[Stored data entries]
<<<<

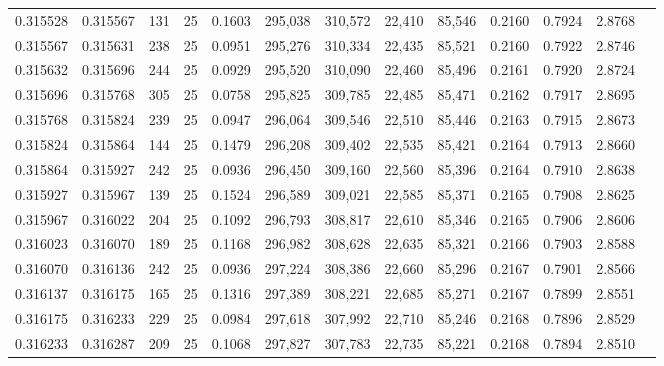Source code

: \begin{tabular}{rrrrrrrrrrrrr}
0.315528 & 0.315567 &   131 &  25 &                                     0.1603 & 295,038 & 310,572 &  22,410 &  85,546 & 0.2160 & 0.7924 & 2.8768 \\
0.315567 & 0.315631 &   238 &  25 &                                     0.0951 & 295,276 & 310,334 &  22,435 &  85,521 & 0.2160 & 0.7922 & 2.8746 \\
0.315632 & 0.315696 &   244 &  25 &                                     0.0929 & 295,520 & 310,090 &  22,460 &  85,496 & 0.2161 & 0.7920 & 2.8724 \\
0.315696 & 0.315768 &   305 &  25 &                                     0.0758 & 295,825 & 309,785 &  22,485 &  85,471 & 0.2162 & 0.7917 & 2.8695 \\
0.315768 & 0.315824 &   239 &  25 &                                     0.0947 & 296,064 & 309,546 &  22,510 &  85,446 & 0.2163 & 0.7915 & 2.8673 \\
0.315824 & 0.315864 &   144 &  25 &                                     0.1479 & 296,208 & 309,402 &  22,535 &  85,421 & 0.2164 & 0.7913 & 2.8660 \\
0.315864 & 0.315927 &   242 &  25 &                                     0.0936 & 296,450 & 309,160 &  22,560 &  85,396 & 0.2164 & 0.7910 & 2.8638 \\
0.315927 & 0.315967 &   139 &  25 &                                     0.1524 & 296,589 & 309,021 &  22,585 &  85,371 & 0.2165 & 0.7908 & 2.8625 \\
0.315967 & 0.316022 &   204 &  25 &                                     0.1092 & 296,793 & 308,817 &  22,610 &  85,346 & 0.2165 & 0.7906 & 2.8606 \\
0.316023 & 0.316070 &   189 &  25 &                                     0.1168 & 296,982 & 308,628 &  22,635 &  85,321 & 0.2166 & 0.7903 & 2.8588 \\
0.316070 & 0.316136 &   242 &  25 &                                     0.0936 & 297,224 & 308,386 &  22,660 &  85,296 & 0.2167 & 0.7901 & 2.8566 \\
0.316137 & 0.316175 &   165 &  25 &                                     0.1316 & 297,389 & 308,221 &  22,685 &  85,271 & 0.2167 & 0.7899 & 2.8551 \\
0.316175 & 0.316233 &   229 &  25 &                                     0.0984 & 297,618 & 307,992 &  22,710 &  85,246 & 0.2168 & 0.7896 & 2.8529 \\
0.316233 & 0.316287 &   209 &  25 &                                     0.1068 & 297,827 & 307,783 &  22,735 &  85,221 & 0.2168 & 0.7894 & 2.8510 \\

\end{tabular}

>>>>
<<<<

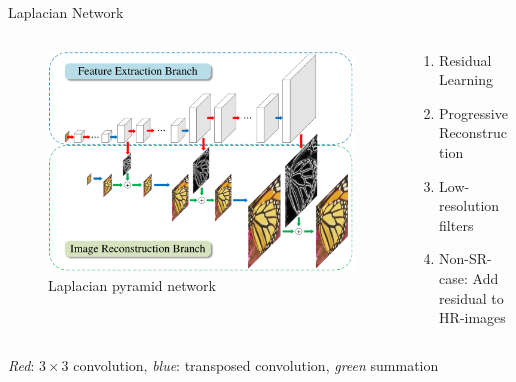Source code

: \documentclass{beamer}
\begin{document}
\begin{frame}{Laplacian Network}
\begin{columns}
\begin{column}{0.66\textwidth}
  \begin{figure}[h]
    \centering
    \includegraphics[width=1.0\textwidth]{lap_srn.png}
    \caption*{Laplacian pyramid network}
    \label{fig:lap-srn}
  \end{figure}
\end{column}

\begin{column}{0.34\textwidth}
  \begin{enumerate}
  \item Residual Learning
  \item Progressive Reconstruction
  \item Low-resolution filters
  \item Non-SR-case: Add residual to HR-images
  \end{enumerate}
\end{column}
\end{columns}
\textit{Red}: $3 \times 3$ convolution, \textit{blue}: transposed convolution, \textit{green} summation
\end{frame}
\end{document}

>>>>
<<<<

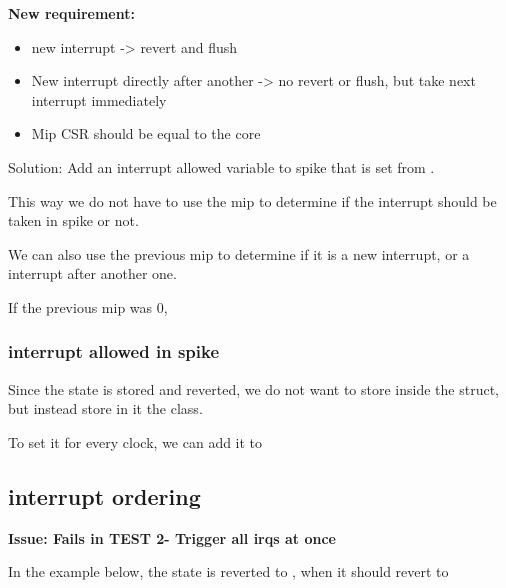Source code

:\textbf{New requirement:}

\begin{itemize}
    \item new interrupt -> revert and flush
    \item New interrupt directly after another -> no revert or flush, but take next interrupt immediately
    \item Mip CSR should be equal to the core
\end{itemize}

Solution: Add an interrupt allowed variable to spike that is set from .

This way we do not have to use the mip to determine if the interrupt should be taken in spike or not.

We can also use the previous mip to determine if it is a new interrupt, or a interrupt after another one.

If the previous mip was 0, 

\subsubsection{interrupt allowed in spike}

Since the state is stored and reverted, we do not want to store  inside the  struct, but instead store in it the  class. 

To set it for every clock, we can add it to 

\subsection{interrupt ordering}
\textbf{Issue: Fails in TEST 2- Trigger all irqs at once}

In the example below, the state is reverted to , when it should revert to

>>>>

▸ **TASK PROMPT**:
Give the number of lines in the entries that include the string "allowed", and nothing more.

▸ **RESULT OF THIS EXERCISE**:
2